The idea of "Old Christmas" being a time when "alder buds will bust and leaf out, and bees will roar in a beegum like they're fixing to swarm, and briars will blossom and animals will speak" that Lee Smith describes in her Appalachian novel "Fair and Tender Ladies" is one Mary Jane remembers her parents talking about, but not anything she has experienced herself.

"I've wished many a time that I'd had a recorder so I'd have a record of all the things my mama and daddy told me," Mary Jane said. "I could have written it down, but I didn't."

It would appear that "Old Christmas" observances as found in the storybooks have just about disappeared from these hills. After all, Mary Jane is 87, and she doesn't have first-hand knowledge of it. Four other lifelong mountaineers I asked had never even heard the legends.
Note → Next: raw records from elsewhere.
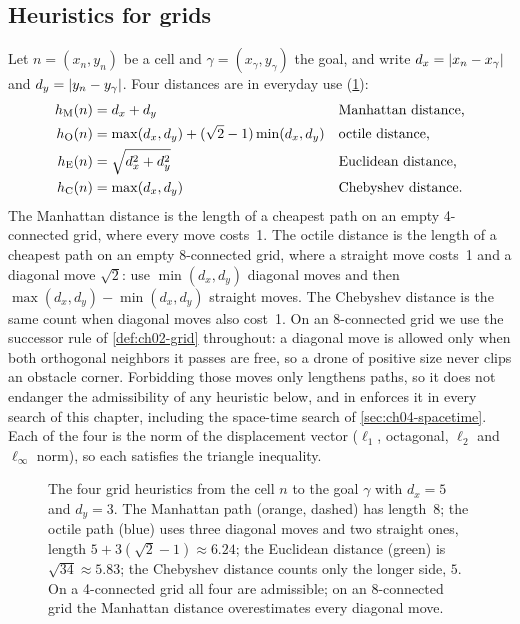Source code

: \subsection{Heuristics for grids}
\label{sec:ch04-grid-heuristics}

Let $n = (x_n, y_n)$ be a cell and $\gamma = (x_\gamma, y_\gamma)$ the goal, and
write $d_x = \abs{x_n - x_\gamma}$ and $d_y = \abs{y_n - y_\gamma}$. Four
distances are in everyday use (\cref{fig:ch04-heuristics}):
\begin{align}
  \hcost_{\mathrm{M}}(n) &= d_x + d_y
    && \text{Manhattan distance,}\index{heuristic!Manhattan} \label{eq:ch04-manhattan}\\
  \hcost_{\mathrm{O}}(n) &= \max(d_x, d_y) + (\sqrt{2} - 1)\min(d_x, d_y)
    && \text{octile distance,}\index{heuristic!octile} \label{eq:ch04-octile}\\
  \hcost_{\mathrm{E}}(n) &= \sqrt{d_x^2 + d_y^2}
    && \text{Euclidean distance,}\index{heuristic!Euclidean} \label{eq:ch04-euclid}\\
  \hcost_{\mathrm{C}}(n) &= \max(d_x, d_y)
    && \text{Chebyshev distance.}\index{heuristic!Chebyshev} \label{eq:ch04-chebyshev}
\end{align}
The Manhattan distance is the length of a cheapest path on an empty
4-connected grid, where every move costs~1. The octile distance is the length
of a cheapest path on an empty 8-connected grid, where a straight move costs~1
and a diagonal move $\sqrt{2}$: use $\min(d_x, d_y)$ diagonal moves and then
$\max(d_x, d_y) - \min(d_x, d_y)$ straight moves. The Chebyshev distance is the
same count when diagonal moves also cost~1. On an 8-connected grid we use the
successor rule of \cref{def:ch02-grid} throughout: a diagonal move is allowed
only when both orthogonal neighbors it passes are free, so a drone of positive
size never clips an obstacle corner. Forbidding those moves only lengthens
paths, so it does not endanger the admissibility of any heuristic below, and
 in  enforces it in every search
of this chapter, including the space-time search of
\cref{sec:ch04-spacetime}. Each of the four is the norm of the
displacement vector ($\ell_1$, octagonal, $\ell_2$ and $\ell_\infty$ norm), so
each satisfies the triangle inequality.

\begin{figure}[tb]
  \centering
  \caption{The four grid heuristics from the cell $n$ to the goal $\gamma$ with
  $d_x = 5$ and $d_y = 3$. The Manhattan path (orange, dashed) has length~8; the
  octile path (blue) uses three diagonal moves and two straight ones, length
  $5 + 3(\sqrt{2} - 1) \approx 6.24$; the Euclidean distance (green) is
  $\sqrt{34} \approx 5.83$; the Chebyshev distance counts only the longer side,
  $5$. On a 4-connected grid all four are admissible; on an 8-connected grid the
  Manhattan distance overestimates every diagonal move.}
  \label{fig:ch04-heuristics}
\end{figure}

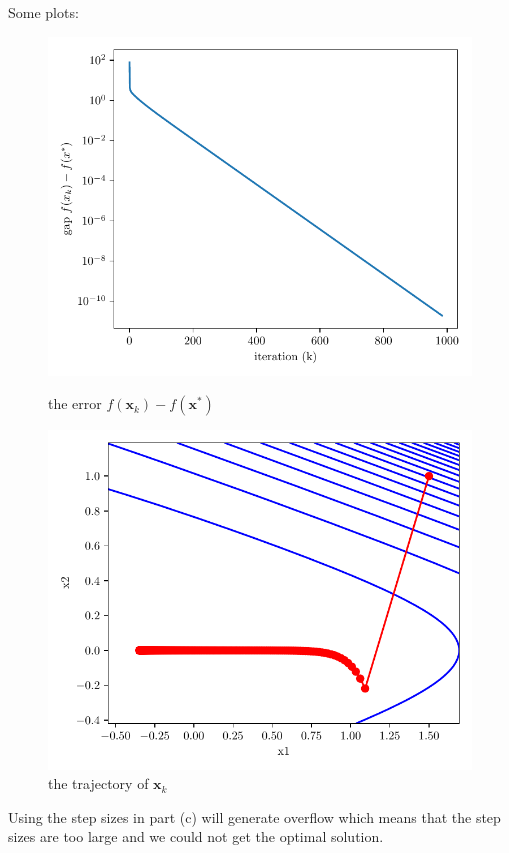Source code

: \documentclass{article}
\def\bx{\boldsymbol{x}}
\begin{document}
\begin{enumerate}[(a)]
		Some plots:
		\begin{figure}[H]
			\centering
			\begin{minipage}[b]{0.46\linewidth}
				\includegraphics[width=1\linewidth]
				{p1de/gd_error_css0.005.pdf}
				\caption*{the error $f(\bx_k) - f(\bx^*)$}
			\end{minipage}
			\begin{minipage}[b]{0.46\linewidth}
				\includegraphics[width=1\linewidth]
				{p1de/gd_traces_css0.005.pdf}
				\caption*{the trajectory of $\bx_k$}
			\end{minipage}
		\end{figure}
		Using the step sizes in part (c) will generate overflow which means that the step sizes are too large and we could not get the optimal solution.
\end{enumerate}
\end{document}
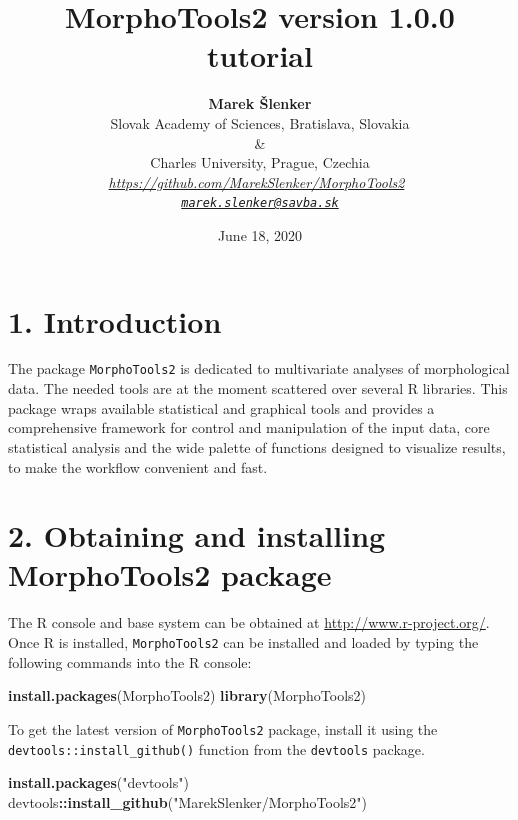\documentclass[
]{article}
\title{\vspace{-1.5cm} MorphoTools2 version 1.0.0 tutorial}
\author{\textbf{Marek Šlenker} \vspace*{0.5pc}\\
Slovak Academy of Sciences, Bratislava, Slovakia\\
\&\\
Charles University, Prague, Czechia \vspace*{0.5pc}\\
\emph{\url{https://github.com/MarekSlenker/MorphoTools2}}~\\
\emph{\href{mailto:marek.slenker@savba.sk}{\nolinkurl{marek.slenker@savba.sk}}}}
\date{June 18, 2020}
\newenvironment{Shaded}{\begin{snugshade}}{\end{snugshade}}
\newcommand{\KeywordTok}[1]{\textcolor[rgb]{0.13,0.29,0.53}{\textbf{#1}}}
\newcommand{\NormalTok}[1]{#1}
\newcommand{\OperatorTok}[1]{\textcolor[rgb]{0.81,0.36,0.00}{\textbf{#1}}}
\newcommand{\StringTok}[1]{\textcolor[rgb]{0.31,0.60,0.02}{#1}}
\begin{document}
\maketitle

\tableofcontents \vspace*{-1pc}

\hypertarget{introduction}{%
\section{1. Introduction}\label{introduction}}

The package \texttt{MorphoTools2} is dedicated to multivariate analyses
of morphological data. The needed tools are at the moment scattered over
several R libraries. This package wraps available statistical and
graphical tools and provides a comprehensive framework for control and
manipulation of the input data, core statistical analysis and the wide
palette of functions designed to visualize results, to make the workflow
convenient and fast.

\hypertarget{obtaining-and-installing-morphotools2-package}{%
\section{2. Obtaining and installing MorphoTools2
package}\label{obtaining-and-installing-morphotools2-package}}

The R console and base system can be obtained at
\url{http://www.r-project.org/}. Once R is installed,
\texttt{MorphoTools2} can be installed and loaded by typing the
following commands into the R console:

\begin{Shaded}
\begin{Highlighting}[]
\KeywordTok{install.packages}\NormalTok{(MorphoTools2)}
\KeywordTok{library}\NormalTok{(MorphoTools2)}
\end{Highlighting}
\end{Shaded}

To get the latest version of \texttt{MorphoTools2} package, install it
using the \texttt{devtools::install\_github()} function from the
\texttt{devtools} package.

\begin{Shaded}
\begin{Highlighting}[]
\KeywordTok{install.packages}\NormalTok{(}\StringTok{"devtools"}\NormalTok{)}
\NormalTok{devtools}\OperatorTok{::}\KeywordTok{install_github}\NormalTok{(}\StringTok{"MarekSlenker/MorphoTools2"}\NormalTok{)}
\end{Highlighting}
\end{Shaded}
\end{document}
The church calendar tells us that Jan. 6 is Epiphany, the day the wise men actually arrived at the stable where Jesus lay. And the "Twelve Days of Christmas" have been immortalized in song.

To see if I could determine how these various notions of the significance of Jan. 6 were related, I traveled to cyberspace and searched for "Old Christmas." While I didn't find the connecting link, I did find a neat story from the opposite end of the Tar Heel State, a part of Hatteras called Rodanthe. People there continue to celebrate Old Christmas on the Saturday closest to Epiphany as they have for the past 100 years.

The Rodanthe celebration is thought to be a holdover from Colonial times when the English Crown in 1751 adopted the Georgian calendar - one that shortened the year by 11 days. Isolated Hatteras towns were not informed of the change until years afterward and in "true Outer Banks spirit" refused to adopt the change.

I guess the "Old Christmas spirit," like its Dec. 25 counterpart, takes a variety of forms. Do farm animals really lay down and low at midnight on "Old Christmas Eve?"

Who knows? To quote Mary Jane, "If you're around where there are any cattle, take a look and see."